Biden will visit Israel and the West Bank, meeting Israeli leaders and Palestinian President Mahmoud Abbas, as well as Saudi Arabia from Jul 13 to Jul 16.
A spokesperson for the U.S. Office of Palestinian Affairs said Washington believed a two-state solution was the best way for both Israel and the Palestinians to resolve their generations-long conflict.
It was also committed to reopening the consulate, seen by Palestinians as an implicit recognition of East Jerusalem's status as capital of a future Palestinian state.
In a call with U.S. Secretary of State Antony Blinken on Thursday, Abbas urged the administration to put pressure on Israel to preserve the historic status quo in East Jerusalem and the Al-Aqsa mosque compound there. Israel rejects allegations that it has tried to change the status quo.
Palestinians also say Israel's continued settlement activities in the West Bank dim any prospect of a viable Palestinian state co-existing alongside Israel.
"Abbas told Blinken the situation can't continue like this," the official said.
Focus on Israel-Arab ties
U.S. officials reject the assertion that the Biden administration has broken its pledges to the Palestinians and point to changes after the breakdown of relations under the administration of former President Donald Trump.
They say reopening the consulate would require Israeli cooperation and they that removing the PLO's terrorist designation would require the Palestinian Authority to take steps it has so far failed to do.
Despite Palestinian disappointment, they say Biden has restarted aid and reopened lines of communication. The administration has also criticized Israeli settlement expansion as inconsistent with peace prospects, after the Trump administration signaled acceptance of such activities.
"Recall that we walked into a situation in which our ties with the Palestinians were totally severed (by the Trump administration). So we turned back on the funding, rebuilt relationships …. And there will be more to come," a senior Biden administration official said.
But the intense focus on boosting security cooperation between Israel and U.S.-aligned Arab countries to confront a potential threat from Iran means that any move towards a wider resolution of the Palestinian issue remains far off, according to Talal Okal, a political analyst in Gaza.
"Biden will do nothing to change the existing reality," he said. "There is no horizon for the Palestinian-Israel conflict."
The Biden visit comes amid increasing speculation over the future of Abbas, an 86-year-old chain smoker with a history of health problems who has ruled by decree since 2005, when the last Palestinian election was held.

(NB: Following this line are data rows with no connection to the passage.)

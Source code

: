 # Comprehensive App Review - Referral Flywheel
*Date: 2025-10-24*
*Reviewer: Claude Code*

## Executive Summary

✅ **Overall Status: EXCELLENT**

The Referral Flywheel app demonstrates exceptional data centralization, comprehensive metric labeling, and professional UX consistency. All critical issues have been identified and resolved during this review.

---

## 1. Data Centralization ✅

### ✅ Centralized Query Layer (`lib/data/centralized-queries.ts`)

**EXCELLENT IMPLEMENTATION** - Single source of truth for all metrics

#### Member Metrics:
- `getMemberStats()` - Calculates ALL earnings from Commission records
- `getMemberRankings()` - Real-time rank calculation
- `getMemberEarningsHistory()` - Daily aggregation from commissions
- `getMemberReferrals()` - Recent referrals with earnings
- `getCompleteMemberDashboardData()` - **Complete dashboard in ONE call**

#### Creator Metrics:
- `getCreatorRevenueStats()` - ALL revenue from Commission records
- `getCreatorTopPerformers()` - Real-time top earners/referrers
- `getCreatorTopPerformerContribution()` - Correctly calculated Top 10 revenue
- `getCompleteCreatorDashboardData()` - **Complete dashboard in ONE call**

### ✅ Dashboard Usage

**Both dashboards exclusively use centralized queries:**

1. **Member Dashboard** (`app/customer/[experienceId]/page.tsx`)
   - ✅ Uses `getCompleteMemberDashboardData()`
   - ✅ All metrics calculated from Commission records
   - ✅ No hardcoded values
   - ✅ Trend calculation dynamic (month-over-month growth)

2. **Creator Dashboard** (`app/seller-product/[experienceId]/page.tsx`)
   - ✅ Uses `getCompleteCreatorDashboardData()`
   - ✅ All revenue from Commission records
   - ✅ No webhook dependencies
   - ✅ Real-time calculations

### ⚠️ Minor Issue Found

The Palestinian Authority, which exercises limited self-rule in parts of the West Bank, received a boost last month when the European Union agreed to restore funding frozen by a dispute over school textbooks.
There has also been increased pressure on Israel, including from the Biden administration, for action on the fatal shooting of Al Jazeera journalist Shireen Abu Akleh as she was covering an Israeli army raid in the West Bank town of Jenin.
But further progress has been complicated by the turmoil that saw Prime Minister Naftali Bennett's coalition government collapse, with an election now scheduled for Nov. 1.
With an uncertain political road ahead, there is little likelihood of anything more than a minimum of U.S. economic aid for Palestinians, said political analyst Hani Al-Masri.
"Hopes, if there were any, got washed away by the new changes in Israel, in the government and the parliament."